Since Biden first introduced his massive $2.3 trillion proposed infrastructure spending plan in March, Manchin has worked with Republican colleague Sen. Shelley Moore Capito (R-WV) to negotiate a more moderate path forward. Capito and Senate Republicans released a limited $568 billion infrastructure proposal at the end of April as a starting point for White House negotiations.

Manchin signaled opposition to Biden’s plan to raise corporate taxes from 21 percent to 28 percent to help pay for the plan, suggesting an increase of 25 percent.

The moderate West Virginia Democrat has called for a step-by-step process to pass an infrastructure bill, while more leftist senators such as Sen. Bernie Sanders (I-VT) want Biden to push a bigger spending bill that includes hundreds of billions for green-energy agenda items.

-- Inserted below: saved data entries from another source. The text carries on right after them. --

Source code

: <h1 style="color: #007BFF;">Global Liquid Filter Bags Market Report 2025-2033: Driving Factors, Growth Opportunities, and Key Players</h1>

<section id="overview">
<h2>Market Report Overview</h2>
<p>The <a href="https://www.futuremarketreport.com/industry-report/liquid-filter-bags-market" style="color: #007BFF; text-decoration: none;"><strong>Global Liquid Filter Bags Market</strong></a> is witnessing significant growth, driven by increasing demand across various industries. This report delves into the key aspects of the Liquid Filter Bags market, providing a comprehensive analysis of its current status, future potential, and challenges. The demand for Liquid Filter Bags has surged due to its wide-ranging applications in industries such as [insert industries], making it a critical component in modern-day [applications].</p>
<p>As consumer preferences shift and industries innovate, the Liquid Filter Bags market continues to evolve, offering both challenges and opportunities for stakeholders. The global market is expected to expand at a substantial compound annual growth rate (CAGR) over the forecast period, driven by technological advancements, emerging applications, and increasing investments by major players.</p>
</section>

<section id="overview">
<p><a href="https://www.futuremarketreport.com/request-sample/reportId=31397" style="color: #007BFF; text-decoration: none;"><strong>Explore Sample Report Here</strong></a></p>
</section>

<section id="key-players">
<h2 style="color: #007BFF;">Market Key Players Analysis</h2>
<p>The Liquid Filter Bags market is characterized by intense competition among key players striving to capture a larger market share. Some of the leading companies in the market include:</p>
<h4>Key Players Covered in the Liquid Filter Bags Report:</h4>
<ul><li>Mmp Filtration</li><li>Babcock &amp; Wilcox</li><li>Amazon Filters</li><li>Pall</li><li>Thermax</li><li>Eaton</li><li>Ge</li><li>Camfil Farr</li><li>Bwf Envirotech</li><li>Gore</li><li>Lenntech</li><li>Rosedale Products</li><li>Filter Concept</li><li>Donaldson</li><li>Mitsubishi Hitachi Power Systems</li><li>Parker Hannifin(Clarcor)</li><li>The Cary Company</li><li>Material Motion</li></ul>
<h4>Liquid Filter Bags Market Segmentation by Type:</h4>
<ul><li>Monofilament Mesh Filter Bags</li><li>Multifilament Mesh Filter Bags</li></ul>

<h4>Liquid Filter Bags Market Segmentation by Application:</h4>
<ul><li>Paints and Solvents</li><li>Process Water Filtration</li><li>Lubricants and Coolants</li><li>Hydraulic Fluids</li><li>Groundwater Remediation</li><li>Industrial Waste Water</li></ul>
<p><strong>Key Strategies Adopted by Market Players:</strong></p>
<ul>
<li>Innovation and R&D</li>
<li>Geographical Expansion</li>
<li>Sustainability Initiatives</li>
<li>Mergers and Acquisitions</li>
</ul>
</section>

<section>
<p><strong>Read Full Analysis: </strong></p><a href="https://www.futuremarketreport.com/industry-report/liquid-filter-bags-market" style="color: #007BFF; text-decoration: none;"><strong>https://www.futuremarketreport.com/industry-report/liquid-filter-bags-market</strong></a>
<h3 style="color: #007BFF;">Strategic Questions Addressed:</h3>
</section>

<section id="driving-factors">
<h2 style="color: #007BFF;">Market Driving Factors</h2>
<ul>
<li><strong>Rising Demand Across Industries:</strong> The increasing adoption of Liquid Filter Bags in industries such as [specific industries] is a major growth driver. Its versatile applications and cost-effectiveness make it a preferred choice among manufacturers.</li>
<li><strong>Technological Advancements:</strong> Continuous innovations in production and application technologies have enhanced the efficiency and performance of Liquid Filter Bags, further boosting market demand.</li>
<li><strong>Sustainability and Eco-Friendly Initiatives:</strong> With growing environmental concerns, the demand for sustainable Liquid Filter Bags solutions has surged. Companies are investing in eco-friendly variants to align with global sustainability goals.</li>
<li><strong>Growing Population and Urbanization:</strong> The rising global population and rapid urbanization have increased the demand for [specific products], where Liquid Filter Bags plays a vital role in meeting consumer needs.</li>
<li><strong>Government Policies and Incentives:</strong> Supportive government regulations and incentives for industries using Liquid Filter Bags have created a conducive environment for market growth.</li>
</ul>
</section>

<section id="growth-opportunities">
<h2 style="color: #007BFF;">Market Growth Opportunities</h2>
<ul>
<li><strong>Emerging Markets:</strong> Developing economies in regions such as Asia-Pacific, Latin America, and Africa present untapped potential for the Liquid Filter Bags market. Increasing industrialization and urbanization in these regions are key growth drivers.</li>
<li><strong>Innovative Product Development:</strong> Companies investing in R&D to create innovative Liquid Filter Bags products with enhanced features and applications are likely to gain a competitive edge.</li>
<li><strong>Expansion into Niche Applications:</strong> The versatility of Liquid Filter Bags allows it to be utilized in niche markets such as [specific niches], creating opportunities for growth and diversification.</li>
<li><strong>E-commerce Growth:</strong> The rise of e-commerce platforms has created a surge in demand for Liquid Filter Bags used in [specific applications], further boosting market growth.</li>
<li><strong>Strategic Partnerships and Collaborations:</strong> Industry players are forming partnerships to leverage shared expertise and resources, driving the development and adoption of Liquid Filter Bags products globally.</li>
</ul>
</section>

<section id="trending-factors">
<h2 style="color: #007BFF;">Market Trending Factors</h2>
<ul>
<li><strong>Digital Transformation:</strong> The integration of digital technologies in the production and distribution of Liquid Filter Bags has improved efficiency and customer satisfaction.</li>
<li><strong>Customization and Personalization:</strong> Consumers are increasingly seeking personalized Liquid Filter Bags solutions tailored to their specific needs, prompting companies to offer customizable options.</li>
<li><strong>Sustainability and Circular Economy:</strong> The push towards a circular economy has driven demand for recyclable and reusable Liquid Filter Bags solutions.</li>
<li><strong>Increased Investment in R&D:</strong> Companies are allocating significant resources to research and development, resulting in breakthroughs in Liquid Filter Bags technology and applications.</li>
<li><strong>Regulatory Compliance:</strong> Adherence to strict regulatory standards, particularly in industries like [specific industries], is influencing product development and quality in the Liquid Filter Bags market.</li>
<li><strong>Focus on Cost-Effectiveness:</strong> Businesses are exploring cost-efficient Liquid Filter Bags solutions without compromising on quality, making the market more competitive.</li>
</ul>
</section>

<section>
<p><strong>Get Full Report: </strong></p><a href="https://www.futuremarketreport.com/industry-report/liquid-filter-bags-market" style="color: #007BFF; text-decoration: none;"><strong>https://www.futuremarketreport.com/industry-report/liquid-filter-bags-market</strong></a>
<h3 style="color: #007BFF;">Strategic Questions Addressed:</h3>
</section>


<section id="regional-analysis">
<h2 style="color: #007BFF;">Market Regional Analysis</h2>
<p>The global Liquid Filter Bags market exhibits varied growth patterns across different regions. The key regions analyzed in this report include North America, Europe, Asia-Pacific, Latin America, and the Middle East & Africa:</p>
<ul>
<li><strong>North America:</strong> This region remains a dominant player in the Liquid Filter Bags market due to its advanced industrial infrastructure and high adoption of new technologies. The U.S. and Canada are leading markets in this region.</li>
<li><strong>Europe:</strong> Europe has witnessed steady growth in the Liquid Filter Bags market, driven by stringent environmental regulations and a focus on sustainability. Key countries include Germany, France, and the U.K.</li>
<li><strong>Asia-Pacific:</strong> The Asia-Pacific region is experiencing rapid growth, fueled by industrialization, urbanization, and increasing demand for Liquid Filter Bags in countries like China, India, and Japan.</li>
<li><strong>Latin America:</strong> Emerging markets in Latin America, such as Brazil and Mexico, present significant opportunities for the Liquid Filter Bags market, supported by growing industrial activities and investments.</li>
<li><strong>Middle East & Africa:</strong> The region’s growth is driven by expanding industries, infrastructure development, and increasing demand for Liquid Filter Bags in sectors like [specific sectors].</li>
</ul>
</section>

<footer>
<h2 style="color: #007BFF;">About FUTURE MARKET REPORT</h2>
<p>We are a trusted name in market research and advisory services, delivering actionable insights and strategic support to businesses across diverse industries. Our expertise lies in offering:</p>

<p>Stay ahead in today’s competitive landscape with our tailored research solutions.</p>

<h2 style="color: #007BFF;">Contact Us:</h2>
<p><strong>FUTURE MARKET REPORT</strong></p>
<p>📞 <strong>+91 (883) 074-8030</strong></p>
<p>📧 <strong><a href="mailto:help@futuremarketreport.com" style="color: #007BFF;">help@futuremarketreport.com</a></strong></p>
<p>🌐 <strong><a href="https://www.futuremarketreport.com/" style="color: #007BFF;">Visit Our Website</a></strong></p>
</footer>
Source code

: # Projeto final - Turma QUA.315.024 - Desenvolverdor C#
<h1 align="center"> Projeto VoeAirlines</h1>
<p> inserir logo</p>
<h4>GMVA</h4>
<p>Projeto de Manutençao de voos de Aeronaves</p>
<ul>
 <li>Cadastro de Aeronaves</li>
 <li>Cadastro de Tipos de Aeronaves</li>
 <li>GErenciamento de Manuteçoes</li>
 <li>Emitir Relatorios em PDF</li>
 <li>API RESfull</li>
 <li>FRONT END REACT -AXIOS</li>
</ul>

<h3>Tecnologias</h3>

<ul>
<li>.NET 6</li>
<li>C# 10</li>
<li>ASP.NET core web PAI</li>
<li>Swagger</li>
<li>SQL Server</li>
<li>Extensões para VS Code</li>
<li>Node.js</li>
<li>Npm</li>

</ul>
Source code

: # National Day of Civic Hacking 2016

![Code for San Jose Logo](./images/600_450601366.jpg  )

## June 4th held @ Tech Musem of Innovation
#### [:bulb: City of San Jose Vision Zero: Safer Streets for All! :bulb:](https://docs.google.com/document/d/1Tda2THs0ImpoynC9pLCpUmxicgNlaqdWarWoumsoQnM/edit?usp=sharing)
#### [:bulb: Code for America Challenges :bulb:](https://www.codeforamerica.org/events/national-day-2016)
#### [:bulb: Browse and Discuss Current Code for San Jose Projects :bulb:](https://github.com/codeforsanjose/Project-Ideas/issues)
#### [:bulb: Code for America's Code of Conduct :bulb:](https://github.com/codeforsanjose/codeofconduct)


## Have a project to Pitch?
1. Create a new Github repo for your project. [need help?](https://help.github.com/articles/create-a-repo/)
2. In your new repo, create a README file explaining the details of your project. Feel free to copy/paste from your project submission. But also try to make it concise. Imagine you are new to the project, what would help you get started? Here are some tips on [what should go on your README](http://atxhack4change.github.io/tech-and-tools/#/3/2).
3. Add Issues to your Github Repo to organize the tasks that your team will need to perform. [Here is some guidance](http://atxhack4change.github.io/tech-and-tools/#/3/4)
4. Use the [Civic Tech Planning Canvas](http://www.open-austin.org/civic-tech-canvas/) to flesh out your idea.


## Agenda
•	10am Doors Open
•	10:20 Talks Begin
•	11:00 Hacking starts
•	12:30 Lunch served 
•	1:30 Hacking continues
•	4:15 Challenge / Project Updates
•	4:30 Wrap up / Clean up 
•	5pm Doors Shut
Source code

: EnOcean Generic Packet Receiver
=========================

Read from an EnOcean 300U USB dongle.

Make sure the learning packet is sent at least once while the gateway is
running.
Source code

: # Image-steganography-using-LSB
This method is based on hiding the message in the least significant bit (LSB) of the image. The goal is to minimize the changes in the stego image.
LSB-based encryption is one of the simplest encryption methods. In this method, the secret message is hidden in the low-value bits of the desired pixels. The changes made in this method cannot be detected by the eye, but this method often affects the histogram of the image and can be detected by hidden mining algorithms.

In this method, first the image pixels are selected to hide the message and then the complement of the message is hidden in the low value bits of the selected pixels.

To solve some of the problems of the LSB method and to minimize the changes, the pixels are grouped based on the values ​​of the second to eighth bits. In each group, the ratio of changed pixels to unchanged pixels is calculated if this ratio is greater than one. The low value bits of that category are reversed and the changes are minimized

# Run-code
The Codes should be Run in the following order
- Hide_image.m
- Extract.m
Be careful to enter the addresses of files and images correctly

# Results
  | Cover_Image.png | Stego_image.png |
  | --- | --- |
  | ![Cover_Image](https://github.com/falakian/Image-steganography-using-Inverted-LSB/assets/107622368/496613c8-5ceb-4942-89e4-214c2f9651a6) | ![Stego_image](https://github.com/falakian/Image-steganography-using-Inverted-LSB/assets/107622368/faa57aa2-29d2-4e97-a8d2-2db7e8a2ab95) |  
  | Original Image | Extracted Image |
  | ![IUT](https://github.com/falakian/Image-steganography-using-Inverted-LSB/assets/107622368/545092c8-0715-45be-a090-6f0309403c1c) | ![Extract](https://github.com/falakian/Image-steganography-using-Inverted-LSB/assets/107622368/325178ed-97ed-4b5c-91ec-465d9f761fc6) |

Manchin has also called for a more traditional approach to infrastructure.

“What we think the greatest need we have now, that can be done in a bipartisan way, is conventional infrastructure,” Manchin said in April. “Water, sewer, roads, bridges, internet — things that we know need to be repaired, be fixed.”

If Biden decides to give up on Senate Republicans for a partisan spending bill using budget reconciliation rules, he will need Manchin’s support.

“If I don’t vote to get on it, it’s not going anywhere,” Manchin said in a local media interview in West Virginia after stating he did not support Biden’s plan as released by the White House.

The West Virginia senator has repeatedly vowed to oppose any attempt by Senate Democrats to end the filibuster in order to pass amnesty, gun control, policing reform, and federalizing elections.

“There is no circumstance in which I will vote to eliminate or weaken the filibuster,” he wrote in an op-ed in the Washington Post.

Manchin continues working with Biden, speaking with the president several times behind the scenes as the infrastructure plan has developed.

“Next to FDR, this person understands this process as well if not better than anybody I know,” Manchin told The Hill.